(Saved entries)
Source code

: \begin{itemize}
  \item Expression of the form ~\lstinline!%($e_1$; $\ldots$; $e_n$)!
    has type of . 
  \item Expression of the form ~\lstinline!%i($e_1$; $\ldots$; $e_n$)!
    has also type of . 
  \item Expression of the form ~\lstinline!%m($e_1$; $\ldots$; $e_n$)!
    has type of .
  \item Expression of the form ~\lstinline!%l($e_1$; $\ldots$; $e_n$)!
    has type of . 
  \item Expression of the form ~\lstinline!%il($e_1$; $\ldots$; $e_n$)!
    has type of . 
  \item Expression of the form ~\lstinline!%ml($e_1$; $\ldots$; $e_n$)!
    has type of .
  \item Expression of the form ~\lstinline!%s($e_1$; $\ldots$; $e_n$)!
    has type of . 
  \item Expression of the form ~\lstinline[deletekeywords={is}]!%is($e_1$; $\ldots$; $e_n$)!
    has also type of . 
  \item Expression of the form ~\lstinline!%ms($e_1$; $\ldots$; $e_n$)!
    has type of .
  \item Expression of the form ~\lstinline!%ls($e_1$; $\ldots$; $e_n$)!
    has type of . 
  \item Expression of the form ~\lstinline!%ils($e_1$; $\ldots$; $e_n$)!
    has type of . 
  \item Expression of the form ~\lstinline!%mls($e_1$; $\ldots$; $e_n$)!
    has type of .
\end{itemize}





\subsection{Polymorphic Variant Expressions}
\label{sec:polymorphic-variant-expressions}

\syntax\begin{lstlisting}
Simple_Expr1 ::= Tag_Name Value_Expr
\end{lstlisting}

__How to complete this task__: From the line with "form ~\lstinline!%($e_1$; $\ldots$; $e_n$)!" through the last line of the records, set down every line exactly as written and leave out all others.

__Written solution__:
  \item Expression of the form ~\lstinline!%($e_1$; $\ldots$; $e_n$)!
    has type of . 
  \item Expression of the form ~\lstinline!%i($e_1$; $\ldots$; $e_n$)!
    has also type of . 
  \item Expression of the form ~\lstinline!%m($e_1$; $\ldots$; $e_n$)!
    has type of .
  \item Expression of the form ~\lstinline!%l($e_1$; $\ldots$; $e_n$)!
    has type of . 
  \item Expression of the form ~\lstinline!%il($e_1$; $\ldots$; $e_n$)!
    has type of . 
  \item Expression of the form ~\lstinline!%ml($e_1$; $\ldots$; $e_n$)!
    has type of .
  \item Expression of the form ~\lstinline!%s($e_1$; $\ldots$; $e_n$)!
    has type of . 
  \item Expression of the form ~\lstinline[deletekeywords={is}]!%is($e_1$; $\ldots$; $e_n$)!
    has also type of . 
  \item Expression of the form ~\lstinline!%ms($e_1$; $\ldots$; $e_n$)!
    has type of .
  \item Expression of the form ~\lstinline!%ls($e_1$; $\ldots$; $e_n$)!
    has type of . 
  \item Expression of the form ~\lstinline!%ils($e_1$; $\ldots$; $e_n$)!
    has type of . 
  \item Expression of the form ~\lstinline!%mls($e_1$; $\ldots$; $e_n$)!
    has type of .
\end{itemize}





\subsection{Polymorphic Variant Expressions}
\label{sec:polymorphic-variant-expressions}

\syntax\begin{lstlisting}
Simple_Expr1 ::= Tag_Name Value_Expr
\end{lstlisting}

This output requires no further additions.